1. Write Blind: “We have a tendency to judge our words when we can see them. While you’ll make plenty of typos using this method, it doesn’t matter. You can always go back and fix those. When you write blind, by turning off the screen, you let your words just flow. You don’t have time to react to what you’re seeing on the screen and the natural tendency to delete and doubt disappears.” Search Engine Journal
2. Don’t Be “Safe”: But safe writing does not translate into safety. Rather, it’s the other way around: The only way we can really be safe, is by doing the exact opposite, and putting ourselves in harm’s way. You have an opinion? For god’s sake, state it. Want to say something taboo? Say it. Hate the way something is traditionally done? Undo it. The Middle Finger Project
3. Don’t Write Lazily: They better demonstrate that they actually WANT MY BUSINESS. Want it enough that they’ll actually think about the message they’re sending me. Through their sentences. Through their words. Through each and every carefully placed motherf***ing punctuation mark. The Middle Finger Project, again (and here is a corollary to this point)

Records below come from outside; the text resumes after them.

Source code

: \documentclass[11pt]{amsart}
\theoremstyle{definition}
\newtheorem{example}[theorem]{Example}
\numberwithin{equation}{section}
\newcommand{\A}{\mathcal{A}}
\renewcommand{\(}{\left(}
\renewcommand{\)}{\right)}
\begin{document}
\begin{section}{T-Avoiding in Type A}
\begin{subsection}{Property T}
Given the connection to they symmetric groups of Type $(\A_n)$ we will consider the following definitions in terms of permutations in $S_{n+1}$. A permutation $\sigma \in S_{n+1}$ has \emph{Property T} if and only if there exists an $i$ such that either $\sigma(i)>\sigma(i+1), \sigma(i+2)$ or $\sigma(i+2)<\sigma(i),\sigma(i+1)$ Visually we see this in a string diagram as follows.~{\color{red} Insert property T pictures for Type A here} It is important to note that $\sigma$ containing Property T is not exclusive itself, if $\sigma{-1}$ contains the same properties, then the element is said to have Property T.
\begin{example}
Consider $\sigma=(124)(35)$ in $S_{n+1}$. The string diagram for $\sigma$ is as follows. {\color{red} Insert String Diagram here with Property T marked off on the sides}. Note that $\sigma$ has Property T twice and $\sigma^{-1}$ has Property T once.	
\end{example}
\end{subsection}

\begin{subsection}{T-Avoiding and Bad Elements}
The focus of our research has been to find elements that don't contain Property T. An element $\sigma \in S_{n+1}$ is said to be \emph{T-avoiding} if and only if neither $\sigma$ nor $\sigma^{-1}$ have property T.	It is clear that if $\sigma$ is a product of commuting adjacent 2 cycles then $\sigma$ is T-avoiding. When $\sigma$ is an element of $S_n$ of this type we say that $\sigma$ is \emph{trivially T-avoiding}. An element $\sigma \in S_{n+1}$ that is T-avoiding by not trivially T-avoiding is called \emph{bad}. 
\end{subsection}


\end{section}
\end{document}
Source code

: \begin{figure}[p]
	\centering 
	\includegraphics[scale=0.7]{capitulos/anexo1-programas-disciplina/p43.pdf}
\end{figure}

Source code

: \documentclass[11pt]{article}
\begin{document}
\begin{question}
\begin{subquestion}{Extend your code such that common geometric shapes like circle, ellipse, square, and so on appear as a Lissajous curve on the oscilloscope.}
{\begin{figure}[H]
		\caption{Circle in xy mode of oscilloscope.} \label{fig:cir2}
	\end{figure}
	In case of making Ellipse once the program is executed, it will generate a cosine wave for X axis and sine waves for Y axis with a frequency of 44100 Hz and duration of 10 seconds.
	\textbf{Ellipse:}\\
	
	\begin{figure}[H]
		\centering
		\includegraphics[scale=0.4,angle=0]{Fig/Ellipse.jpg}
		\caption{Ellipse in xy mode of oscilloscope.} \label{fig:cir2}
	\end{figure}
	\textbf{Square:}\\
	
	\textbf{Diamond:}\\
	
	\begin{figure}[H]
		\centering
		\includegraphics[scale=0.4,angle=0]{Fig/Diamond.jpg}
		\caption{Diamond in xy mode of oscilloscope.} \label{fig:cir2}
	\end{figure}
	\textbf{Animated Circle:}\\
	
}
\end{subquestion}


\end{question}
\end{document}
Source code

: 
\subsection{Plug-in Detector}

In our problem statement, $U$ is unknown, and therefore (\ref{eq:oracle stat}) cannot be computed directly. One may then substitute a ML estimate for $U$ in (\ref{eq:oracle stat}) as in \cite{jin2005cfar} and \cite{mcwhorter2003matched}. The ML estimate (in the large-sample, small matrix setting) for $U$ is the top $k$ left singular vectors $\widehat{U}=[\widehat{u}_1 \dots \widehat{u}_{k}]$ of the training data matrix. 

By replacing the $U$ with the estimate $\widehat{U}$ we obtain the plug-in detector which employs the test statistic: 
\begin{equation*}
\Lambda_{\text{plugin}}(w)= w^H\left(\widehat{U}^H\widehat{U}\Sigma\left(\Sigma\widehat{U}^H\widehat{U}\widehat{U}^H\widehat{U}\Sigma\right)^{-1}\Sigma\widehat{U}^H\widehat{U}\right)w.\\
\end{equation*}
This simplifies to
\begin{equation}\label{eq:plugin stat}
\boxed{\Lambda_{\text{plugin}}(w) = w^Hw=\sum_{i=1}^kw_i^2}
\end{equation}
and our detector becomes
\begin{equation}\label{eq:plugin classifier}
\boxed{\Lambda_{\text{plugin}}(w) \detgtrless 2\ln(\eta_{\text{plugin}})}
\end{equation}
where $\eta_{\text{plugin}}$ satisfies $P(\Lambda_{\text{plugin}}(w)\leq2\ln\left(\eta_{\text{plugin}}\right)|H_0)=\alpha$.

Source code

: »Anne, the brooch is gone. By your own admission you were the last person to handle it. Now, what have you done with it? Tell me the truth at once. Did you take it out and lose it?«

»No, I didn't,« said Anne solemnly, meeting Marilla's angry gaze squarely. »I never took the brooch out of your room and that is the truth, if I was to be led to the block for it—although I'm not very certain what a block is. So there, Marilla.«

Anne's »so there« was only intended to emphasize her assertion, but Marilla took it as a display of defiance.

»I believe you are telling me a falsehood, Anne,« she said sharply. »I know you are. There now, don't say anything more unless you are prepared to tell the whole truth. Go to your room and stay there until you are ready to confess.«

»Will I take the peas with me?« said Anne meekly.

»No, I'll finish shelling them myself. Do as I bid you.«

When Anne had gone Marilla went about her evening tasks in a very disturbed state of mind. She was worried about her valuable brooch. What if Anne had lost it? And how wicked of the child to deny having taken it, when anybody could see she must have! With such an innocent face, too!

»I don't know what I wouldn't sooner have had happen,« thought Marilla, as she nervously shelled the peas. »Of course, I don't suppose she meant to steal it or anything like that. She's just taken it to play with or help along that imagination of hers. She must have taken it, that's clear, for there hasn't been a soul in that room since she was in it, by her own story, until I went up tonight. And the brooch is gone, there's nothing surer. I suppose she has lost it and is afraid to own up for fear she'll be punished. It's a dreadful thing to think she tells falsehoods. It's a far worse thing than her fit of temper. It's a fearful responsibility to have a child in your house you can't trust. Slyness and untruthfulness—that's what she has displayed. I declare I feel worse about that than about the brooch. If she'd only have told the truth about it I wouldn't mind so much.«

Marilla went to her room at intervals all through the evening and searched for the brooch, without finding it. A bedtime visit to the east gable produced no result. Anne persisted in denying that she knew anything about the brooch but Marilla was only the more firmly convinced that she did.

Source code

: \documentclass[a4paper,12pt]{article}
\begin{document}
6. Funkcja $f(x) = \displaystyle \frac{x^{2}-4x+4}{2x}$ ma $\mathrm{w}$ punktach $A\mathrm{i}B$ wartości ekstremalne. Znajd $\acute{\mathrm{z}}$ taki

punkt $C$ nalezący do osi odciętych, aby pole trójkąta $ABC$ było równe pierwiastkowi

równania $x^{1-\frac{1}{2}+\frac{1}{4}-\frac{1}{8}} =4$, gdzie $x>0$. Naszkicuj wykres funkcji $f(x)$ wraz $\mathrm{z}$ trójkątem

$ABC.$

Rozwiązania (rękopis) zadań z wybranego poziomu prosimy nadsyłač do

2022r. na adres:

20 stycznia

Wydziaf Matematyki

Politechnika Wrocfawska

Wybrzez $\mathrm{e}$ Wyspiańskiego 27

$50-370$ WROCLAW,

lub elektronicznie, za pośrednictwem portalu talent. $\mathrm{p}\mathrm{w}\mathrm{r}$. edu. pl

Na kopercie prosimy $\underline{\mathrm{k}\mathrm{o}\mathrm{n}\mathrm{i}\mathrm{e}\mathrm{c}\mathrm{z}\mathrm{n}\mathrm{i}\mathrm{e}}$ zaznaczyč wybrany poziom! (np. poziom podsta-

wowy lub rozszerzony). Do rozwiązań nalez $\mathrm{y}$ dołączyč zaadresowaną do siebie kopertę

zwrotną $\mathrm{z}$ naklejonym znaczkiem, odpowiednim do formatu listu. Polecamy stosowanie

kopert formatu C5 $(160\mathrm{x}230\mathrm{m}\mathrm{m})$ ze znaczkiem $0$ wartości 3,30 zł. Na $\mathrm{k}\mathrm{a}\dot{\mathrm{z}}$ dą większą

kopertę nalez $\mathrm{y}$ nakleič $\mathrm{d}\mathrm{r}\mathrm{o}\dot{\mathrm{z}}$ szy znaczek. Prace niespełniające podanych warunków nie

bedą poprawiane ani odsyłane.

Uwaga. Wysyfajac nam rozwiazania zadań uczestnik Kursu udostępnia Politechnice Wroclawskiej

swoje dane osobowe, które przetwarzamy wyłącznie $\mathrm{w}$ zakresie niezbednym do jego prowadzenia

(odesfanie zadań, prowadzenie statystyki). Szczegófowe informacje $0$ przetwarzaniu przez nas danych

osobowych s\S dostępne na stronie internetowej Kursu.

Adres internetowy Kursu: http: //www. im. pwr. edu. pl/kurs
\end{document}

4. Extreme Show-Not-Tell: “Marcus would deprive things of their euphemisms – roasted meat is a dead animal and vintage wine is old, fermented grapes. The aim was to see these things as they really are, to ‘strip away the legend that encrusts them.’ We forget, I think, how often our perception…hurts us spiritually as well as strategically. It makes us weak and uncritical. ” Ryan Holiday
5. Inspiration & Quality Are Self-Fulfilling Prophecies: “Keep your pen aloof from inspiration, which it will then attract with magnetic power. The more circumspectly you delay writing down an idea, the more maturely developed it will be on surrendering itself. Speech conquers thought, but writing commands it.” Literary theorist Walter Benjamin, by way of Brain Pickings
Those didn’t strike me as intolerable rehashings. I hope they give you some new ideas too.